[Opening SOURCE MATERIAL section]

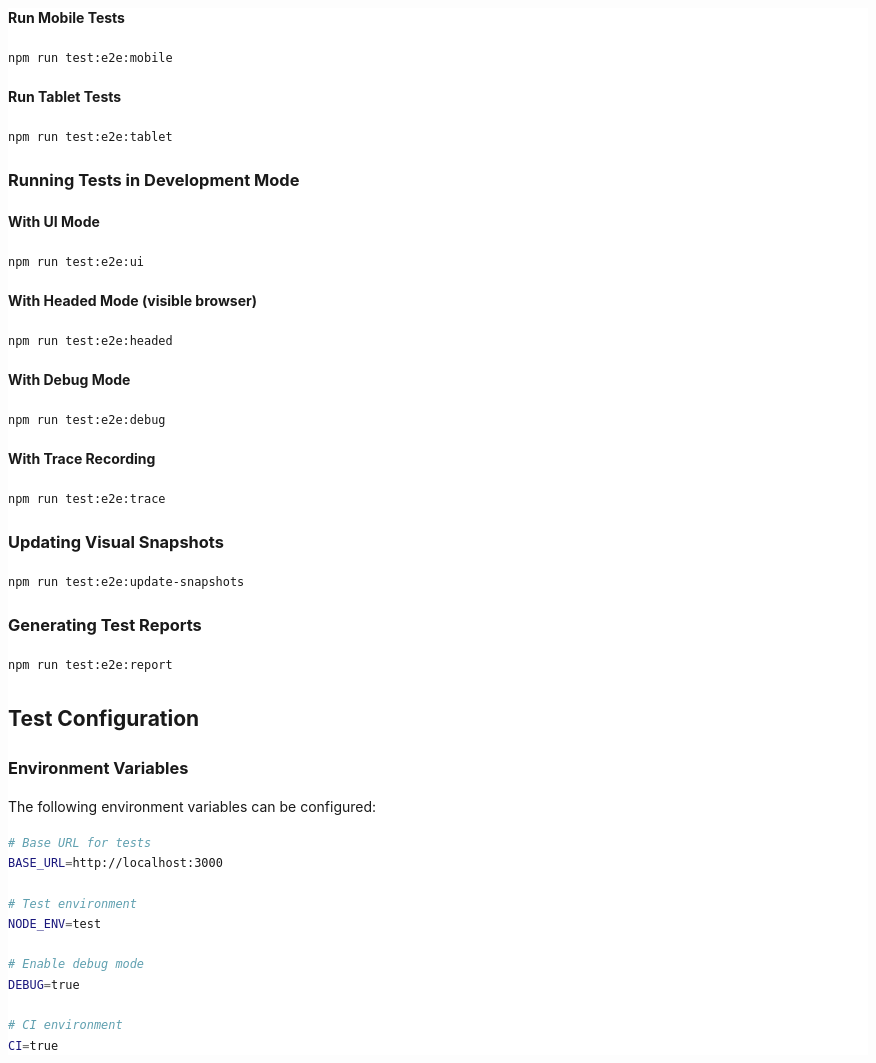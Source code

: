 #### Run Mobile Tests
```bash
npm run test:e2e:mobile
```

#### Run Tablet Tests
```bash
npm run test:e2e:tablet
```

### Running Tests in Development Mode

#### With UI Mode
```bash
npm run test:e2e:ui
```

#### With Headed Mode (visible browser)
```bash
npm run test:e2e:headed
```

#### With Debug Mode
```bash
npm run test:e2e:debug
```

#### With Trace Recording
```bash
npm run test:e2e:trace
```

### Updating Visual Snapshots

```bash
npm run test:e2e:update-snapshots
```

### Generating Test Reports

```bash
npm run test:e2e:report
```

## Test Configuration

### Environment Variables

The following environment variables can be configured:

```bash
# Base URL for tests
BASE_URL=http://localhost:3000

# Test environment
NODE_ENV=test

# Enable debug mode
DEBUG=true

# CI environment
CI=true
```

[Closing SOURCE MATERIAL section]

- _EXERCISE REQUIREMENTS_
Print the data exactly, from its first line to the line containing "### Environment Variables", both included. Omit the pictures.

- _ANSWER SPACE_
Source code

: #### Run Mobile Tests
```bash
npm run test:e2e:mobile
```

#### Run Tablet Tests
```bash
npm run test:e2e:tablet
```

### Running Tests in Development Mode

#### With UI Mode
```bash
npm run test:e2e:ui
```

#### With Headed Mode (visible browser)
```bash
npm run test:e2e:headed
```

#### With Debug Mode
```bash
npm run test:e2e:debug
```

#### With Trace Recording
```bash
npm run test:e2e:trace
```

### Updating Visual Snapshots

```bash
npm run test:e2e:update-snapshots
```

### Generating Test Reports

```bash
npm run test:e2e:report
```

## Test Configuration

### Environment Variables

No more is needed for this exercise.